Suga T, Nagayama T, Murakami E, Yoshioka K, Sano M, Goto H
Department of Neurosurgery, Kamaishi Municipal Hospital, Iwate, Japan.
No Shinkei Geka. 1996 Jun;24(6):567-72.
A case of a thoracic meningioma presenting paraplegia 4.5 years after removal of a falx meningioma is reported. A 73-year-old woman, complaining of diplopia, was admitted to our department. Neurological examination revealed right abducens palsy. CT demonstrated a well-enhanced right frontal mass beneath the falx. The mass was totally removed under right frontal craniotomy. Its histology was transitional meningioma with rich fibroblasts. 4.5 years after craniotomy, she complained of progressing gait disturbance and nocturnal leg pain. Neurological examination revealed paraplegia, complete loss of leg sensation, loss of patellar and ankle reflex, bilateral positive Babinski reflex and urinary disturbance. Rectal function and anal reflex were preserved. Thoracic MRI demonstrated an intradural extramedullary mass which was well enhanced with Gd-DTPA at Th6-7. Under laminectomy, the mass was totally removed. Its histology was transitional meningioma with rich psammoma bodies and whirl formations. 4 months after removal, her palsy and sensory loss were almost completely recovered. We were able to find 15 cases of combined intracranial and spinal meningiomas in the literature. A young woman of neurofibromatosis suffered from tentorial, intraventricular and C1-2 meningiomas. Of 15 cases without neurofibromatosis including our case, 4 cases were of young boys and 11 cases were of women. Their initial symptoms originated from intracranial meningiomas in 8 cases. Multiple intracranial meningiomas were revealed in only 4 cases. In 9 cases, one case presented a combination of one intracranial meningioma and one spinal meningioma. Histology of intracranial meningioma was almost the same that of spinal meningioma in almost half of the 10 cases. These findings suggest the multi sentricity theory of multiple meningiomas originating in other neuroaxial compartments. Severe spinal dysfunction was recovered after removal in our case. Rectal function and anal reflex were preserved. These anorectal findings suggest that spinal dysfunction is either complete or incomplete. Motor evoked potentials are hopeful tools which can select reversible spinal motor dysfunctions.
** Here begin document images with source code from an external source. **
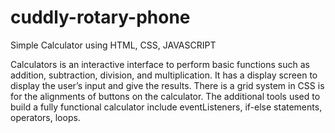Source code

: # cuddly-rotary-phone
Simple Calculator using HTML, CSS, JAVASCRIPT

Calculators is an interactive interface to perform basic functions such as addition, subtraction, division, and multiplication. It has a  display screen to display the user’s input and give the results. There is a grid system in CSS is for the alignments of buttons on the calculator. The additional tools used to build a fully functional calculator include eventListeners, if-else statements, operators, loops.
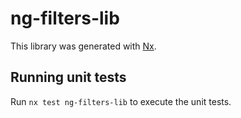 # ng-filters-lib

This library was generated with [Nx](https://nx.dev).

## Running unit tests

Run `nx test ng-filters-lib` to execute the unit tests.
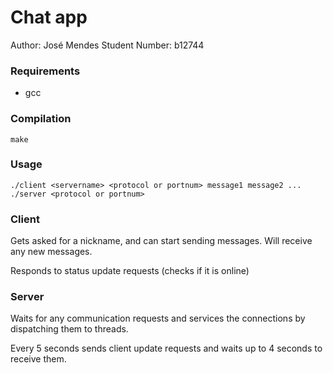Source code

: # Chat app
Author: José Mendes
Student Number: b12744

### Requirements

- gcc

### Compilation
	
	make
### Usage

	./client <servername> <protocol or portnum> message1 message2 ...
	./server <protocol or portnum>

### Client
Gets asked for a nickname, and can start sending messages.
Will receive any new messages.

Responds to status update requests (checks if it is online)

### Server
Waits for any communication requests and services the connections by dispatching them to threads.

Every 5 seconds sends client update requests and waits up to 4 seconds to receive them.



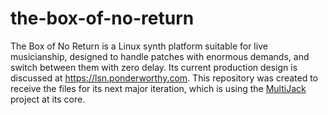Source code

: # the-box-of-no-return
The Box of No Return is a Linux synth platform suitable for live musicianship, designed to handle patches with enormous demands, and switch between them with zero delay.  Its current production design is discussed at https://lsn.ponderworthy.com.  This repository was created to receive the files for its next major iteration, which is using the [MultiJack](https://github.com/jebofponderworthy/MultiJACK) project at its core.
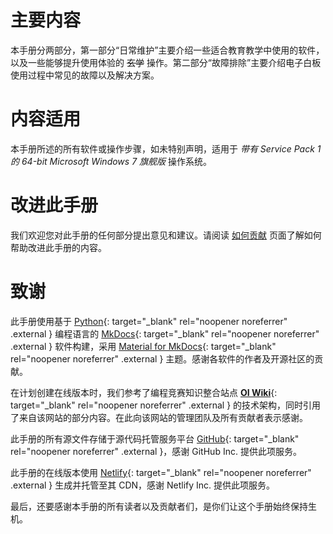 # 主要内容
本手册分两部分，第一部分“日常维护”主要介绍一些适合教育教学中使用的软件，以及一些能够提升使用体验的 ~~玄学~~ 操作。第二部分“故障排除”主要介绍电子白板使用过程中常见的故障以及解决方案。

# 内容适用
本手册所述的所有软件或操作步骤，如未特别声明，适用于 *带有 Service Pack 1 的 64-bit Microsoft Windows 7 旗舰版* 操作系统。

# 改进此手册
我们欢迎您对此手册的任何部分提出意见和建议。请阅读 [如何贡献](/how-to-contribute) 页面了解如何帮助改进此手册的内容。

# 致谢
此手册使用基于 [Python](https://www.python.org){: target="_blank" rel="noopener noreferrer" .external } 编程语言的 [MkDocs](https://www.mkdocs.org/){: target="_blank" rel="noopener noreferrer" .external } 软件构建，采用 [Material for MkDocs](https://squidfunk.github.io/mkdocs-material/){: target="_blank" rel="noopener noreferrer" .external } 主题。感谢各软件的作者及开源社区的贡献。

在计划创建在线版本时，我们参考了编程竞赛知识整合站点 [**OI Wiki**](https://oi-wiki.org){: target="_blank" rel="noopener noreferrer" .external } 的技术架构，同时引用了来自该网站的部分内容。在此向该网站的管理团队及所有贡献者表示感谢。

此手册的所有源文件存储于源代码托管服务平台 [GitHub](https://github.com/){: target="_blank" rel="noopener noreferrer" .external }，感谢 GitHub Inc. 提供此项服务。

此手册的在线版本使用 [Netlify](https://www.netlify.com/){: target="_blank" rel="noopener noreferrer" .external } 生成并托管至其 CDN，感谢 Netlify Inc. 提供此项服务。

最后，还要感谢本手册的所有读者以及贡献者们，是你们让这个手册始终保持生机。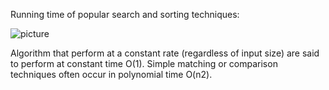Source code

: Running time of popular search and sorting techniques:

![picture](http://choonsiong.com/public/pic/running_time.png)

Algorithm that perform at a constant rate (regardless of input size) are said to perform at constant time O(1). Simple matching or comparison techniques often occur in polynomial time O(n2).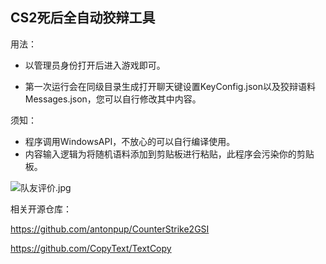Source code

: ﻿## CS2死后全自动狡辩工具
用法：
* 以管理员身份打开后进入游戏即可。

* 第一次运行会在同级目录生成打开聊天键设置KeyConfig.json以及狡辩语料Messages.json，您可以自行修改其中内容。

须知：
* 程序调用WindowsAPI，不放心的可以自行编译使用。
* 内容输入逻辑为将随机语料添加到剪贴板进行粘贴，此程序会污染你的剪贴板。

![队友评价.jpg](https://s2.loli.net/2025/06/07/j8s2PcZroRWDlpS.jpg)

相关开源仓库：

https://github.com/antonpup/CounterStrike2GSI

https://github.com/CopyText/TextCopy
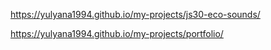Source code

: https://yulyana1994.github.io/my-projects/js30-eco-sounds/

https://yulyana1994.github.io/my-projects/portfolio/
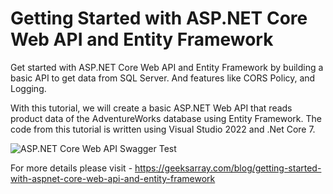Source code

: # Getting Started with ASP.NET Core Web API and Entity Framework
Get started with ASP.NET Core Web API and Entity Framework by building a basic API to get data from SQL Server. 
And features like CORS Policy, and Logging.

With this tutorial, we will create a basic ASP.NET Web API that reads product data of the AdventureWorks database using Entity Framework. 
The code from this tutorial is written using Visual Studio 2022 and .Net Core 7.

![ASP.NET Core Web API Swagger Test](https://geeksarray.com/images/blog/asp-net-core-web-api-swagger-test.png)

For more details please visit - https://geeksarray.com/blog/getting-started-with-aspnet-core-web-api-and-entity-framework
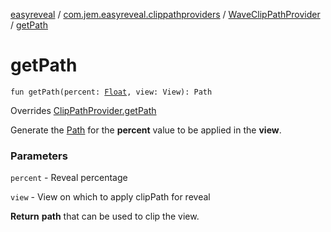 [easyreveal](../../index.md) / [com.jem.easyreveal.clippathproviders](../index.md) / [WaveClipPathProvider](index.md) / [getPath](./get-path.md)

# getPath

`fun getPath(percent: `[`Float`](https://kotlinlang.org/api/latest/jvm/stdlib/kotlin/-float/index.html)`, view: View): Path`

Overrides [ClipPathProvider.getPath](../../com.jem.easyreveal/-clip-path-provider/get-path.md)

Generate the [Path](#) for the **percent** value to be applied in the **view**.

### Parameters

`percent` - Reveal percentage

`view` - View on which to apply clipPath for reveal

**Return**
**path** that can be used to clip the view.

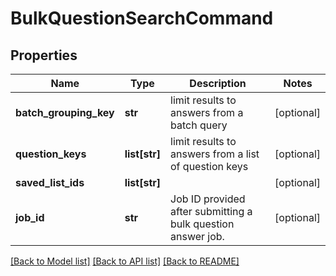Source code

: # BulkQuestionSearchCommand

## Properties
Name | Type | Description | Notes
------------ | ------------- | ------------- | -------------
**batch_grouping_key** | **str** | limit results to answers from a batch query | [optional] 
**question_keys** | **list[str]** | limit results to answers from a list of question keys | [optional] 
**saved_list_ids** | **list[str]** |  | [optional] 
**job_id** | **str** | Job ID provided after submitting a bulk question answer job. | [optional] 

[[Back to Model list]](../README.md#documentation-for-models) [[Back to API list]](../README.md#documentation-for-api-endpoints) [[Back to README]](../README.md)


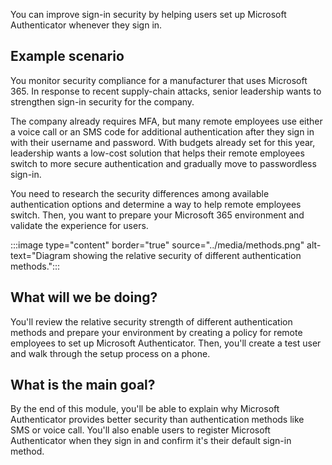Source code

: You can improve sign-in security by helping users set up Microsoft Authenticator whenever they sign in.

## Example scenario

You monitor security compliance for a manufacturer that uses Microsoft 365. In response to recent supply-chain attacks, senior leadership wants to strengthen sign-in security for the company.

The company already requires MFA, but many remote employees use either a voice call or an SMS code for additional authentication after they sign in with their username and password. With budgets already set for this year, leadership wants a low-cost solution that helps their remote employees switch to more secure authentication and gradually move to passwordless sign-in.

You need to research the security differences among available authentication options and determine a way to help remote employees switch. Then, you want to prepare your Microsoft 365 environment and validate the experience for users.

:::image type="content" border="true" source="../media/methods.png" alt-text="Diagram showing the relative security of different authentication methods.":::

## What will we be doing?

You'll review the relative security strength of different authentication methods and prepare your environment by creating a policy for remote employees to set up Microsoft Authenticator. Then, you'll create a test user and walk through the setup process on a phone.

## What is the main goal?

By the end of this module, you'll be able to explain why Microsoft Authenticator provides better security than authentication methods like SMS or voice call. You'll also enable users to register Microsoft Authenticator when they sign in and confirm it's their default sign-in method.

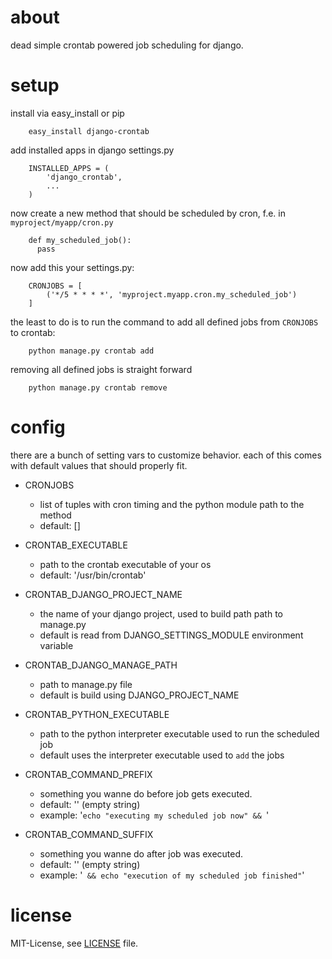 # about
dead simple crontab powered job scheduling for django.

# setup
install via easy_install or pip

        easy_install django-crontab

add installed apps in django settings.py

        INSTALLED_APPS = (
            'django_crontab',
            ...
        )

now create a new method that should be scheduled by cron, f.e. in `myproject/myapp/cron.py`

        def my_scheduled_job():
          pass

now add this your settings.py:

        CRONJOBS = [
            ('*/5 * * * *', 'myproject.myapp.cron.my_scheduled_job')
        ]

the least to do is to run the command to add all defined jobs from `CRONJOBS` to crontab:

        python manage.py crontab add

removing all defined jobs is straight forward

        python manage.py crontab remove

# config
there are a bunch of setting vars to customize behavior. each of this comes with default values that should properly fit.

* CRONJOBS
  * list of tuples with cron timing and the python module path to the method
  * default: []

* CRONTAB\_EXECUTABLE
  * path to the crontab executable of your os
  * default: '/usr/bin/crontab'

* CRONTAB\_DJANGO\_PROJECT\_NAME
  * the name of your django project, used to build path path to manage.py
  * default is read from DJANGO_SETTINGS_MODULE environment variable 

* CRONTAB\_DJANGO\_MANAGE\_PATH
  * path to manage.py file
  * default is build using DJANGO\_PROJECT\_NAME

* CRONTAB\_PYTHON\_EXECUTABLE
  * path to the python interpreter executable used to run the scheduled job
  * default uses the interpreter executable used to `add` the jobs

* CRONTAB\_COMMAND\_PREFIX
  * something you wanne do before job gets executed.
  * default: '' (empty string) 
  * example: '`echo "executing my scheduled job now" && `'

* CRONTAB\_COMMAND\_SUFFIX
  * something you wanne do after job was executed.
  * default: '' (empty string) 
  * example: '` && echo "execution of my scheduled job finished"`'

# license
MIT-License, see [LICENSE](/kraiz/django-cronjobs/blob/master/LICENSE/) file.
报告1例镰旁脑膜瘤切除术后4.5年出现截瘫的胸段脑膜瘤病例。一名73岁女性因复视入院。神经系统检查发现右侧展神经麻痹。CT显示镰下右侧额叶有一个强化良好的肿块。在右额开颅手术下将肿块完全切除。其组织学为富含成纤维细胞的过渡型脑膜瘤。开颅术后4.5年,她主诉步态障碍加重和夜间腿痛。神经系统检查发现截瘫、腿部感觉完全丧失、髌腱和跟腱反射消失、双侧巴宾斯基征阳性及排尿障碍。直肠功能和肛门反射保留。胸段MRI显示硬膜内髓外肿块,在T6 - 7水平经钆喷酸葡胺(Gd - DTPA)强化良好。在椎板切除术后,将肿块完全切除。其组织学为富含砂粒体和漩涡状结构的过渡型脑膜瘤。切除术后4个月,她的麻痹和感觉丧失几乎完全恢复。我们在文献中找到了15例颅内和脊髓联合脑膜瘤的病例。一名患有神经纤维瘤病的年轻女性患有小脑幕、脑室内及C1 - 2脑膜瘤。在包括我们病例在内的15例无神经纤维瘤病的病例中,4例为年轻男性,11例为女性。他们的初始症状有8例源于颅内脑膜瘤。仅4例发现有多发性颅内脑膜瘤。在9例中,1例表现为1个颅内脑膜瘤和1个脊髓脑膜瘤的组合。在10例中的近半数病例中,颅内脑膜瘤的组织学与脊髓脑膜瘤几乎相同。这些发现提示多发性脑膜瘤起源于其他神经轴隔室的多中心理论。在我们的病例中,切除术后严重的脊髓功能障碍得以恢复。直肠功能和肛门反射保留。这些肛肠检查结果表明脊髓功能障碍要么是完全性的,要么是不完全性的。运动诱发电位是有望用于选择可逆性脊髓运动功能障碍的工具。